* **ACTIVITY**
Return the tail of the records exactly, starting from the line containing "- Shifts retirement expenses once paid" and ending with the final line.

* * *

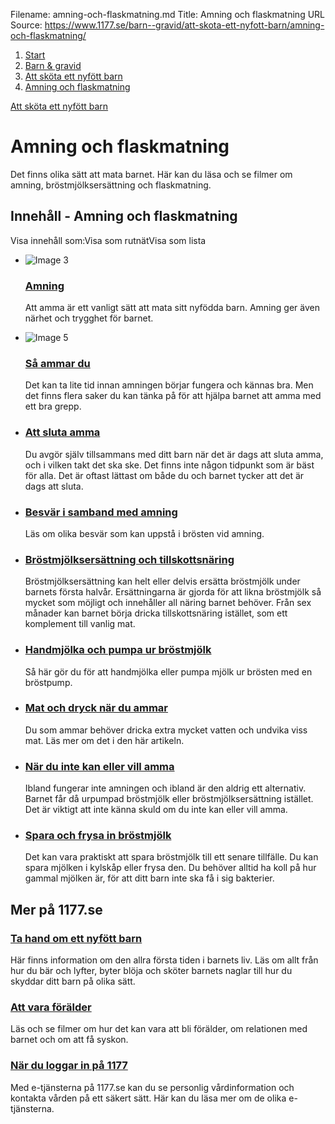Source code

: Filename: amning-och-flaskmatning.md
Title: Amning och flaskmatning
URL Source: https://www.1177.se/barn--gravid/att-skota-ett-nyfott-barn/amning-och-flaskmatning/

1.  [Start](https://www.1177.se/)
2.  [Barn & gravid](https://www.1177.se/barn--gravid/)
3.  [Att sköta ett nyfött barn](https://www.1177.se/barn--gravid/att-skota-ett-nyfott-barn/)
4.  [Amning och flaskmatning](https://www.1177.se/barn--gravid/att-skota-ett-nyfott-barn/amning-och-flaskmatning/)

[Att sköta ett nyfött barn](https://www.1177.se/barn--gravid/att-skota-ett-nyfott-barn/)

Amning och flaskmatning
=======================

Det finns olika sätt att mata barnet. Här kan du läsa och se filmer om amning, bröstmjölksersättning och flaskmatning.

Innehåll - Amning och flaskmatning
----------------------------------

Visa innehåll som:Visa som rutnätVisa som lista

*   ![Image 3](https://www.1177.se/globalassets/1177/nationell/media/fotografier/barn-och-gravid/amning/amning5102.jpg?preset=preset_600)
    
    ### [Amning](https://www.1177.se/barn--gravid/att-skota-ett-nyfott-barn/amning-och-flaskmatning/amning/)
    
    Att amma är ett vanligt sätt att mata sitt nyfödda barn. Amning ger även närhet och trygghet för barnet.
    
*   ![Image 5](https://www.1177.se/globalassets/1177/nationell/media/fotografier/barn-och-gravid/amning/liggandeamning1.jpg?preset=preset_600)
    
    ### [Så ammar du](https://www.1177.se/barn--gravid/att-skota-ett-nyfott-barn/amning-och-flaskmatning/sa-ammar-du/)
    
    Det kan ta lite tid innan amningen börjar fungera och kännas bra. Men det finns flera saker du kan tänka på för att hjälpa barnet att amma med ett bra grepp.
    
*   ### [Att sluta amma](https://www.1177.se/barn--gravid/att-skota-ett-nyfott-barn/amning-och-flaskmatning/sluta-amma/)
    
    Du avgör själv tillsammans med ditt barn när det är dags att sluta amma, och i vilken takt det ska ske. Det finns inte någon tidpunkt som är bäst för alla. Det är oftast lättast om både du och barnet tycker att det är dags att sluta.
    
*   ### [Besvär i samband med amning](https://www.1177.se/barn--gravid/att-skota-ett-nyfott-barn/amning-och-flaskmatning/besvar-i-samband-med-amning/)
    
    Läs om olika besvär som kan uppstå i brösten vid amning.
    
*   ### [Bröstmjölksersättning och tillskottsnäring](https://www.1177.se/barn--gravid/att-skota-ett-nyfott-barn/amning-och-flaskmatning/brostmjolksersattning-och-tillskottsnaring/)
    
    Bröstmjölksersättning kan helt eller delvis ersätta bröstmjölk under barnets första halvår. Ersättningarna är gjorda för att likna bröstmjölk så mycket som möjligt och innehåller all näring barnet behöver. Från sex månader kan barnet börja dricka tillskottsnäring istället, som ett komplement till vanlig mat.
    
*   ### [Handmjölka och pumpa ur bröstmjölk](https://www.1177.se/barn--gravid/att-skota-ett-nyfott-barn/amning-och-flaskmatning/handmjolka-och-pumpa-ur-brostmjolk/)
    
    Så här gör du för att handmjölka eller pumpa mjölk ur brösten med en bröstpump.
    
*   ### [Mat och dryck när du ammar](https://www.1177.se/barn--gravid/att-skota-ett-nyfott-barn/amning-och-flaskmatning/mat-och-dryck-nar-du-ammar/)
    
    Du som ammar behöver dricka extra mycket vatten och undvika viss mat. Läs mer om det i den här artikeln.
    
*   ### [När du inte kan eller vill amma](https://www.1177.se/barn--gravid/att-skota-ett-nyfott-barn/amning-och-flaskmatning/nar-du-inte-kan-eller-vill-amma/)
    
    Ibland fungerar inte amningen och ibland är den aldrig ett alternativ. Barnet får då urpumpad bröstmjölk eller bröstmjölksersättning istället. Det är viktigt att inte känna skuld om du inte kan eller vill amma.
    
*   ### [Spara och frysa in bröstmjölk](https://www.1177.se/barn--gravid/att-skota-ett-nyfott-barn/amning-och-flaskmatning/spara-och-frysa-in-brostmjolk/)
    
    Det kan vara praktiskt att spara bröstmjölk till ett senare tillfälle. Du kan spara mjölken i kylskåp eller frysa den. Du behöver alltid ha koll på hur gammal mjölken är, för att ditt barn inte ska få i sig bakterier.
    

Mer på 1177.se
--------------

### [Ta hand om ett nyfött barn](https://www.1177.se/barn--gravid/att-skota-ett-nyfott-barn/ta-hand-om-ett-nyfott-barn/)

Här finns information om den allra första tiden i barnets liv. Läs om allt från hur du bär och lyfter, byter blöja och sköter barnets naglar till hur du skyddar ditt barn på olika sätt.

### [Att vara förälder](https://www.1177.se/barn--gravid/att-vara-foralder/)

Läs och se filmer om hur det kan vara att bli förälder, om relationen med barnet och om att få syskon.

### [När du loggar in på 1177](https://www.1177.se/om-1177/nar-du-loggar-in-pa-1177.se/)

Med e-tjänsterna på 1177.se kan du se personlig vårdinformation och kontakta vården på ett säkert sätt. Här kan du läsa mer om de olika e-tjänsterna.
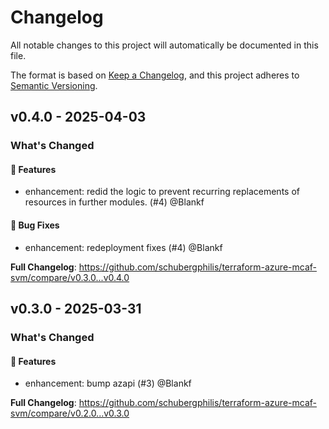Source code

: # Changelog

All notable changes to this project will automatically be documented in this file.

The format is based on [Keep a Changelog](https://keepachangelog.com/en/1.0.0/), and this project adheres to [Semantic Versioning](https://semver.org/spec/v2.0.0.html).

## v0.4.0 - 2025-04-03

### What's Changed

#### 🚀 Features

* enhancement: redid the logic to prevent recurring replacements of resources in further modules. (#4) @Blankf

#### 🐛 Bug Fixes

* enhancement: redeployment fixes (#4) @Blankf

**Full Changelog**: https://github.com/schubergphilis/terraform-azure-mcaf-svm/compare/v0.3.0...v0.4.0

## v0.3.0 - 2025-03-31

### What's Changed

#### 🚀 Features

* enhancement: bump azapi (#3) @Blankf

**Full Changelog**: https://github.com/schubergphilis/terraform-azure-mcaf-svm/compare/v0.2.0...v0.3.0
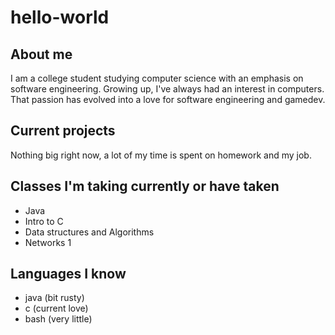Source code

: # hello-world

## About me
I am a college student studying computer science with an emphasis on software engineering. Growing up, I've always had an interest in computers. That passion has evolved into a love for software engineering and gamedev. 

## Current projects
Nothing big right now, a lot of my time is spent on homework and my job.

## Classes I'm taking currently or have taken
- Java
- Intro to C
- Data structures and Algorithms
- Networks 1

## Languages I know
- java (bit rusty)
- c (current love)
- bash (very little)
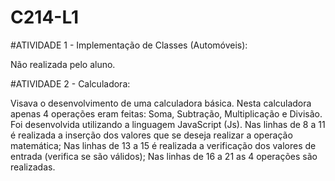 # C214-L1

#ATIVIDADE 1 - Implementação de Classes (Automóveis):

Não realizada pelo aluno.

#ATIVIDADE 2 - Calculadora:

Visava o desenvolvimento de uma calculadora básica.
Nesta calculadora apenas 4 operações eram feitas: Soma, Subtração, Multiplicação e Divisão.
Foi desenvolvida utilizando a linguagem JavaScript (Js).
Nas linhas de 8 a 11 é realizada a inserção dos valores que se deseja realizar a operação matemática;
Nas linhas de 13 a 15 é realizada a verificação dos valores de entrada (verifica se são válidos);
Nas linhas de 16 a 21 as 4 operações são realizadas.

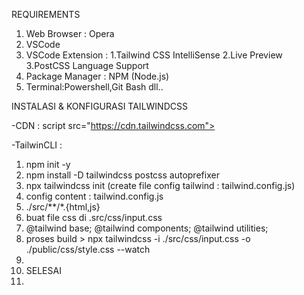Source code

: REQUIREMENTS
1. Web Browser : Opera
2. VSCode
3. VSCode Extension : 1.Tailwind CSS IntelliSense 2.Live Preview 3.PostCSS Language Support
4. Package Manager : NPM (Node.js)
5. Terminal:Powershell,Git Bash dll..



INSTALASI & KONFIGURASI TAILWINDCSS

-CDN : script src="https://cdn.tailwindcss.com"></script>

-TailwinCLI :
1. npm init -y
2. npm install -D tailwindcss postcss autoprefixer
3. npx tailwindcss init (create file config tailwind : tailwind.config.js)
4. config content : tailwind.config.js
5. ./src/**/*.{html,js}
6. buat file css di .src/css/input.css
7. @tailwind base;
   @tailwind components;
   @tailwind utilities;  
8. proses build > npx tailwindcss -i ./src/css/input.css -o ./public/css/style.css --watch
9.  <link rel="stylesheet" href="/trytailwind/public/css/style.css" />
10.  SELESAI
11.  

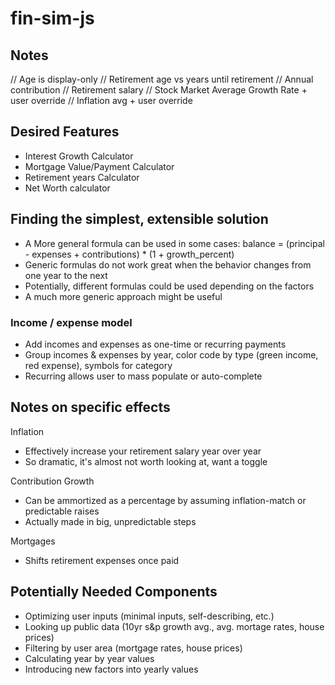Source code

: # fin-sim-js

## Notes
// Age is display-only
// Retirement age vs years until retirement
// Annual contribution
// Retirement salary
// Stock Market Average Growth Rate + user override
// Inflation avg + user override

## Desired Features
- Interest Growth Calculator
- Mortgage Value/Payment Calculator
- Retirement years Calculator
- Net Worth calculator

## Finding the simplest, extensible solution
- A More general formula can be used in some cases:
    balance = (principal - expenses + contributions) * (1 + growth_percent)
- Generic formulas do not work great when the behavior changes from one year to the next
- Potentially, different formulas could be used depending on the factors
- A much more generic approach might be useful

### Income / expense model
- Add incomes and expenses as one-time or recurring payments
- Group incomes & expenses by year, color code by type (green income, red expense), symbols for category
- Recurring allows user to mass populate or auto-complete 


## Notes on specific effects
Inflation
- Effectively increase your retirement salary year over year
- So dramatic, it's almost not worth looking at, want a toggle

Contribution Growth
- Can be ammortized as a percentage by assuming inflation-match or predictable raises
- Actually made in big, unpredictable steps

Mortgages
- Shifts retirement expenses once paid

## Potentially Needed Components
- Optimizing user inputs (minimal inputs, self-describing, etc.)
- Looking up public data (10yr s&p growth avg., avg. mortage rates, house prices)
- Filtering by user area (mortgage rates, house prices)
- Calculating year by year values
- Introducing new factors into yearly values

* * *

* **RESULT OF THIS TASK**
- Shifts retirement expenses once paid

## Potentially Needed Components
- Optimizing user inputs (minimal inputs, self-describing, etc.)
- Looking up public data (10yr s&p growth avg., avg. mortage rates, house prices)
- Filtering by user area (mortgage rates, house prices)
- Calculating year by year values
- Introducing new factors into yearly values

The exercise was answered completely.